A geologic turn may recalibrate nothing less than our senses of temporal and spatial dwelling. It may make us capable, McKay suggests, of an entirely new human relationship to time - one in which we no longer see time only or primarily in relation to humanity's place in it. As we lose our position in/as the pinnacle of all that has been made possible by the material force of geologic time itself, McKay suggests, we may gain new capacities to sense and act in terms of mutuality (McKay).

By making a geologic turn, we direct sensory, linguistic, and imaginative attention toward the material vitality of the earth itself. We come closer to entertaining the idea that matter is not passive. Assuming its passivity weakens our abilities to discern the force of things (Bennett, 65). It precludes potentially productive questions such as: how is this geologic actant - this earthquake, geologic stratum, geologic flow, earth materiality - contributing to a problem affecting me? How might these nonhumans contribute to its solutions (Bennett, 103)? We might design and respond differently if we were to work from a place of recognizing that our actions always do assemble with the geologic. This change in perspective may result in wildly unpredictable innovations.

Laura Moriarty, Breccia (detail), 2009

In Vibrant Matter, Jane Bennett asserts that it would be advisable, productive, and ethical for contemporary philosophers to "theorize a kind of geological affect or material vitality" that recognizes the "shimmering, potentially violent vitality intrinsic to matter" (61). The Japanese earthquakes and tsunamis of 2011 opened up new potentials for humans to invent and collectively adopt new modes of action at the intersections of the human and the geologic. We can no longer relate to the Earth as brute, static material: rocks, mountains, canyons, continents. Mountains are in constant motion. The stuff of rocks is in continuous transformation. The Earth's crust is a conveyor belt that digests continents and regurgitates new landmasses. Earth has a finite life span constrained by its cosmic environment. New understandings of the power of relatively ephemeral geo-bio-socio assemblages have altered our senses of the place we inhabit. No longer the inert matter outside of ourselves that is there to support us and our buildings, the geologic is a cascade of events. Humans and what we build participate in their unfolding.

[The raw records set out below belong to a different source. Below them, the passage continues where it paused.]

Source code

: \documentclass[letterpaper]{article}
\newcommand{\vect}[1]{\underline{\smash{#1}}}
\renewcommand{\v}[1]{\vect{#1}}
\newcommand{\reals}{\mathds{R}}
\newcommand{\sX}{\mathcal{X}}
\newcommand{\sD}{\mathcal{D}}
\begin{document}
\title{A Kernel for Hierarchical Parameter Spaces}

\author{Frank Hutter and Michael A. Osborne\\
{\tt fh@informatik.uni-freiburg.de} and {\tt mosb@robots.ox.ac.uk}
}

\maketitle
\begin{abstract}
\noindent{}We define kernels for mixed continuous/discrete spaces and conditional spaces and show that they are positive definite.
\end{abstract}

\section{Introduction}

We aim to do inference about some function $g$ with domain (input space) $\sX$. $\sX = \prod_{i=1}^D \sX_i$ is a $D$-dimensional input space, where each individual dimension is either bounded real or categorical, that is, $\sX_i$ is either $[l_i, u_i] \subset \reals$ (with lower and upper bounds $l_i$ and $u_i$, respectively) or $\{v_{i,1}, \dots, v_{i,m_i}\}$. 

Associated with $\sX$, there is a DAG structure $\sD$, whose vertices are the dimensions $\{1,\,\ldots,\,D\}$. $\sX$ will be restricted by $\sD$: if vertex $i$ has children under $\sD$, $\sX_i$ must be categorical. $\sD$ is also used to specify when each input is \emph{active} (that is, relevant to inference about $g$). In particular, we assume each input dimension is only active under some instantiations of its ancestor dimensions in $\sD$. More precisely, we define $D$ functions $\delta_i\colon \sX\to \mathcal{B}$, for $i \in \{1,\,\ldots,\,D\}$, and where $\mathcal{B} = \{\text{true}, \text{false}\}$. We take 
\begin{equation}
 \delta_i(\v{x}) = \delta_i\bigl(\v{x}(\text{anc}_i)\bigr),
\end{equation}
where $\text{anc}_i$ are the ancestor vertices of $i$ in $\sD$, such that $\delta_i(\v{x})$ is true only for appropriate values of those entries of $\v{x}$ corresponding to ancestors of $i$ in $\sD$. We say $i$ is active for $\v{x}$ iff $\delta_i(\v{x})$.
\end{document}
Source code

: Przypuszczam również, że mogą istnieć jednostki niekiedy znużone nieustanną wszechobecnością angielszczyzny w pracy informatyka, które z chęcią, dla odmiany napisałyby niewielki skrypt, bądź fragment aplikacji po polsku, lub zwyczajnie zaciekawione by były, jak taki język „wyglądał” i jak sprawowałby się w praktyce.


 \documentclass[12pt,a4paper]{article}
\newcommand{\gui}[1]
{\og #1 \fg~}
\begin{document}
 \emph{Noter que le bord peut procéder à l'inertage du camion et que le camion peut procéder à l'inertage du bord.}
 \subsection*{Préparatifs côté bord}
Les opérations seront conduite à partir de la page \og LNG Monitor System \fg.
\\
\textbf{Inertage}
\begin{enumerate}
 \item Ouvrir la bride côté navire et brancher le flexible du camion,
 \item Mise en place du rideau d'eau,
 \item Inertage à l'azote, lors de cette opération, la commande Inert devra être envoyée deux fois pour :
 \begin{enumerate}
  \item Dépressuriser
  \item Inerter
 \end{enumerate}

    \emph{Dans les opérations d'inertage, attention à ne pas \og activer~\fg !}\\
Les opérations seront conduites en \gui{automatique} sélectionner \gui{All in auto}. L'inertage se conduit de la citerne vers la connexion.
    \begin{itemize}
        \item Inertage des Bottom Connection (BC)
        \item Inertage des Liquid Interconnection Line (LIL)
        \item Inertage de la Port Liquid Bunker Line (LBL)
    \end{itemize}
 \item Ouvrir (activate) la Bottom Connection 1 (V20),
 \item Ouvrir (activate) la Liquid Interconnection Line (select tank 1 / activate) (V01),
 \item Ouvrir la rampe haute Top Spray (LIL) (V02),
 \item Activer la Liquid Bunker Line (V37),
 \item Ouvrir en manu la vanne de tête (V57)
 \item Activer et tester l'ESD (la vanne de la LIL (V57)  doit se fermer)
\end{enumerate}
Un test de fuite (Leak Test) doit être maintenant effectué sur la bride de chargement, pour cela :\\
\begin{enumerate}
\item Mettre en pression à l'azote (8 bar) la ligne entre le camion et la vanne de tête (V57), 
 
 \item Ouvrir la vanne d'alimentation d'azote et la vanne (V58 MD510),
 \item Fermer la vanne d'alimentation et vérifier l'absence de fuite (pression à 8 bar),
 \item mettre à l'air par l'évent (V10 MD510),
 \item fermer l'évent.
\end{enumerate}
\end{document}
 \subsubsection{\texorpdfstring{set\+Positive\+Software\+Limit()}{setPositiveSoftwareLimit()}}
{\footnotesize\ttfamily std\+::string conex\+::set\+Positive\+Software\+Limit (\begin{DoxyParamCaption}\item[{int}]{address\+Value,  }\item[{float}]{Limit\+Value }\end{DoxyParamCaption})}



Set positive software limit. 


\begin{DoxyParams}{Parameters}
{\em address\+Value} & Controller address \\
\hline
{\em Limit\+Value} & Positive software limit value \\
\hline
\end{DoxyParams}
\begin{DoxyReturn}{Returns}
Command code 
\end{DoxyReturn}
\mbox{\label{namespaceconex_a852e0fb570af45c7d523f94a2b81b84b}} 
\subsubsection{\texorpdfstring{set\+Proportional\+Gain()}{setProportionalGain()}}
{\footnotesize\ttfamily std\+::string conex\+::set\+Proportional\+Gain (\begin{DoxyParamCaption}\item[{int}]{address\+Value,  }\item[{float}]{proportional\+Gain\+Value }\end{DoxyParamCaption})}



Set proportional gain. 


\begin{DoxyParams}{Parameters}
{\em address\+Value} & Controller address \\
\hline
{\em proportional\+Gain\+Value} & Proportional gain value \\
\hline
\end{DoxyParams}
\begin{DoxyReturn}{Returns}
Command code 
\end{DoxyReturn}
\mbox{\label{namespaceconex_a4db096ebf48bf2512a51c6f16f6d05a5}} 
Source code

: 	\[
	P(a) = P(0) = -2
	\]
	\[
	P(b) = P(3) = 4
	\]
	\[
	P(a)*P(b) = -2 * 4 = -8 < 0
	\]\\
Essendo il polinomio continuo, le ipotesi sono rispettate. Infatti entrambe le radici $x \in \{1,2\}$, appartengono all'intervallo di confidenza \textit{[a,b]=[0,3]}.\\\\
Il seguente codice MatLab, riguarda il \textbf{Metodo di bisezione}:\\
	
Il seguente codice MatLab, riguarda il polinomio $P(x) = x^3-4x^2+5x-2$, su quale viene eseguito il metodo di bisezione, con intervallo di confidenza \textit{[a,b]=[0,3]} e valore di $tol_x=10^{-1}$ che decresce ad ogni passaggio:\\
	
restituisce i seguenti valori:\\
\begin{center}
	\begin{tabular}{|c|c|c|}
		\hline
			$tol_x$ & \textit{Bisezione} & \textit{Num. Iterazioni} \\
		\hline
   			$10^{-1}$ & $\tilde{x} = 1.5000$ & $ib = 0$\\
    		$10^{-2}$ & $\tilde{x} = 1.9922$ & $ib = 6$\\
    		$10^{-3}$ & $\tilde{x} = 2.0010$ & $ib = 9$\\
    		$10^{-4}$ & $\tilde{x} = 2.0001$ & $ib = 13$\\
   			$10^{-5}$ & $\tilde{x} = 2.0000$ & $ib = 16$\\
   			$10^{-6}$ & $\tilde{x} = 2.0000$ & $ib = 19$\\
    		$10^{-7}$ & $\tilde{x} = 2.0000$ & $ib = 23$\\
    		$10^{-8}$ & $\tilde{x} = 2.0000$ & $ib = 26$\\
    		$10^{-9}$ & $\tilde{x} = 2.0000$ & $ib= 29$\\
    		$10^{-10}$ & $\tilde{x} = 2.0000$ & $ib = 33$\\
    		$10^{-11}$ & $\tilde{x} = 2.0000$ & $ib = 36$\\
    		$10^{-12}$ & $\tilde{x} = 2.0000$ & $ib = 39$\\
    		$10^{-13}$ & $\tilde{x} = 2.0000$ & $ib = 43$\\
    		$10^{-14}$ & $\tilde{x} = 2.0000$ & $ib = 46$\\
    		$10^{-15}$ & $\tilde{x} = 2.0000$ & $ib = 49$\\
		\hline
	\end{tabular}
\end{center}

Making a geologic turn, we create an opportunity to recalibrate infrastructures, communities, and imaginations to a new scale-the scale of deep time, force, and materiality. This would require us to assemble responsively with the non-human scale of geo-forces in play on this planet. Such a move has the potential to turn Western-encultured humans (once again?) toward what is most real about human life on this planet: we are not simply "surrounded" by the geologic. We do not simply observe it as landscape or panorama. We inhabit the geologic. We live within it. This means that humans are always forced to come to terms with earth forces, eventually.

Copper Cliff, Sudbury, Ontario, smudge studio 2011

But, as the works collected here show us, it can also mean more than that.

Perhaps the qualitatively new and different cultural sensibility that is signaled by those who are "making the geologic now" is this : as the very medium of human existence, geologic assemblages are vibrant forces, and they are capable of instructing not only architecture and design practices, but everyday life as well.

back to top ↑

Notes

  1. Jane Bennett, Vibrant Matter: A Political Ecology of Things (Durham: Duke University Press, 2010), hereafter referred to parenthetically by page number.
  2. Experimental reading of Bruno Latour, adapted from Reassembling the Social: An Introduction to Actor-Network Theory (Oxford: Oxford University Press, 2005), 5.